Articles Posted in Stanford Group Co.

Four years after Allen Stanford’s $7 billion Ponzi scam was uncovered in 2009, investors who lost money in the scheme are still trying to recover their funds. The 65-year-old Stanford is serving 110-years behind bars for selling investors bogus high-yield CD’s through his Stanford International Bank based in Antigua. Prosecutors said he used customers’ money to fund his expensive lifestyle.

This week, U.S. District Judge David Godbey in Dallas said that law firms Proskauer Rose and Chadborne & Parke will have to contend with claims brought by a committee of these investors and Ralph S. Janvey, the court-appointed receiver for Allen Stanford’s companies.

Chadborne and Prosakuer had sought to have this lawsuit, which seeks to hold the two law firms liable for legal malpractice, dismissed. The plaintiffs contend that Thomas Sjoblom, who worked at the two firms, allegedly obstructed regulator probes into the Ponzi Scam and helped Stanford conceal the SEC’s investigation from auditors.

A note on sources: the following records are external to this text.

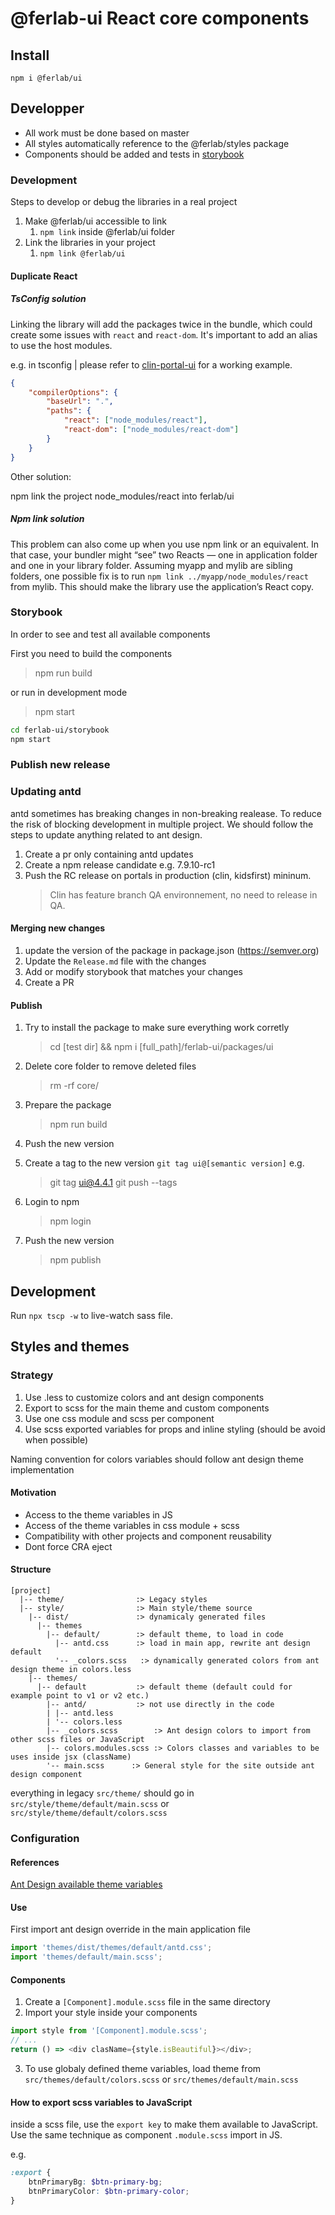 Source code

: # @ferlab-ui React core components

## Install

    npm i @ferlab/ui

## Developper

- All work must be done based on master
- All styles automatically reference to the @ferlab/styles package
- Components should be added and tests in [storybook](../../storybook)

### Development

Steps to develop or debug the libraries in a real project

1. Make @ferlab/ui accessible to link
   1. `npm link` inside @ferlab/ui folder
2. Link the libraries in your project
   1. `npm link @ferlab/ui`

#### Duplicate React

##### TsConfig solution

Linking the library will add the packages twice in the bundle, which could create some issues with `react` and `react-dom`. It's important to add an alias to use the host modules.

e.g. in tsconfig | please refer to [clin-portal-ui](https://github.com/Ferlab-Ste-Justine/clin-portal-ui) for a working example.

```json
{
    "compilerOptions": {
        "baseUrl": ".",
        "paths": {
            "react": ["node_modules/react"],
            "react-dom": ["node_modules/react-dom"]
        }
    }
}
```

Other solution:

npm link the project node_modules/react into ferlab/ui



##### Npm link solution

This problem can also come up when you use npm link or an equivalent. In that case, your bundler might “see” two Reacts — one in application folder and one in your library folder. Assuming myapp and mylib are sibling folders, one possible fix is to run `npm link ../myapp/node_modules/react` from mylib. This should make the library use the application’s React copy.

### Storybook

In order to see and test all available components

First you need to build the components

> npm run build

or run in development mode

> npm start

```bash
cd ferlab-ui/storybook
npm start
```

### Publish new release

### **Updating** antd

antd sometimes has breaking changes in non-breaking realease. To reduce the risk of blocking development in multiple project. We should follow the steps to update anything related to ant design.

1. Create a pr only containing antd updates
2. Create a npm release candidate
    e.g. 7.9.10-rc1
3. Push the RC release on portals in production (clin, kidsfirst) mininum.
    > Clin has feature branch QA environnement, no need to release in QA.


#### Merging new changes

1. update the version of the package in package.json (https://semver.org)
2. Update the `Release.md` file with the changes
3. Add or modify storybook that matches your changes
4. Create a PR

#### Publish
1. Try to install the package to make sure everything work corretly

   > cd [test dir] && npm i [full_path]/ferlab-ui/packages/ui
2. Delete core folder to remove deleted files

   > rm -rf core/
3. Prepare the package

   > npm run build
4. Push the new version
5. Create a tag to the new version `git tag ui@[semantic version]`
   e.g.

   > git tag ui@4.4.1
   > git push --tags
6. Login to npm

   > npm login
7. Push the new version

   > npm publish


## Development

Run `npx tscp -w` to live-watch sass file.


## Styles and themes
### Strategy

1. Use .less to customize colors and ant design components
2. Export to scss for the main theme and custom components
3. Use one css module and scss per component
4. Use scss exported variables for props and inline styling (should be avoid when possible)

Naming convention for colors variables should follow ant design theme implementation

#### Motivation

- Access to the theme variables in JS
- Access of the theme variables in css module + scss
- Compatibility with other projects and component reusability
- Dont force CRA eject

#### Structure

```
[project]
  |-- theme/                :> Legacy styles
  |-- style/                :> Main style/theme source
    |-- dist/               :> dynamicaly generated files
      |-- themes
        |-- default/        :> default theme, to load in code
          |-- antd.css      :> load in main app, rewrite ant design default
          '-- _colors.scss   :> dynamically generated colors from ant design theme in colors.less
    |-- themes/
      |-- default           :> default theme (default could for example point to v1 or v2 etc.)
        |-- antd/           :> not use directly in the code
        | |-- antd.less
        | '-- colors.less
        |-- _colors.scss        :> Ant design colors to import from other scss files or JavaScript
        |-- colors.modules.scss :> Colors classes and variables to be uses inside jsx (className)
        '-- main.scss      :> General style for the site outside ant design component
```

everything in legacy `src/theme/` should go in `src/style/theme/default/main.scss` or `src/style/theme/default/colors.scss`

### Configuration

#### References

[Ant Design available theme variables](https://github.com/ant-design/ant-design/blob/master/components/style/themes/default.less)

#### Use

First import ant design override in the main application file

```JavaScript
import 'themes/dist/themes/default/antd.css';
import 'themes/default/main.scss';
```

#### Components

1. Create a `[Component].module.scss` file in the same directory
2. Import your style inside your components

```JavaScript
import style from '[Component].module.scss';
// ...
return () => <div clasName={style.isBeautiful}></div>;
```

3. To use globaly defined theme variables, load theme from `src/themes/default/colors.scss` or `src/themes/default/main.scss`



#### How to export scss variables to JavaScript

inside a scss file, use the `export key` to make them available to JavaScript. Use the same technique as component `.module.scss` import in JS.

e.g.

```scss
:export {
    btnPrimaryBg: $btn-primary-bg;
    btnPrimaryColor: $btn-primary-color;
}
```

Now, the Texas-based judge has decided that Janvey and the investor committee can pursue claims of negligent supervision, professional negligence, civil conspiracy, and aiding and abetting fraud against the two firms. Judge Godbey stated that the allegations suggest that Sjobolm knew that Stanford was potentially running a Ponzi scam, and this awareness was imputed to both firms. Godbey said that the plaintiffs have alleged that the defendants knew that Stanford was engaged in sufficient wrongdoing.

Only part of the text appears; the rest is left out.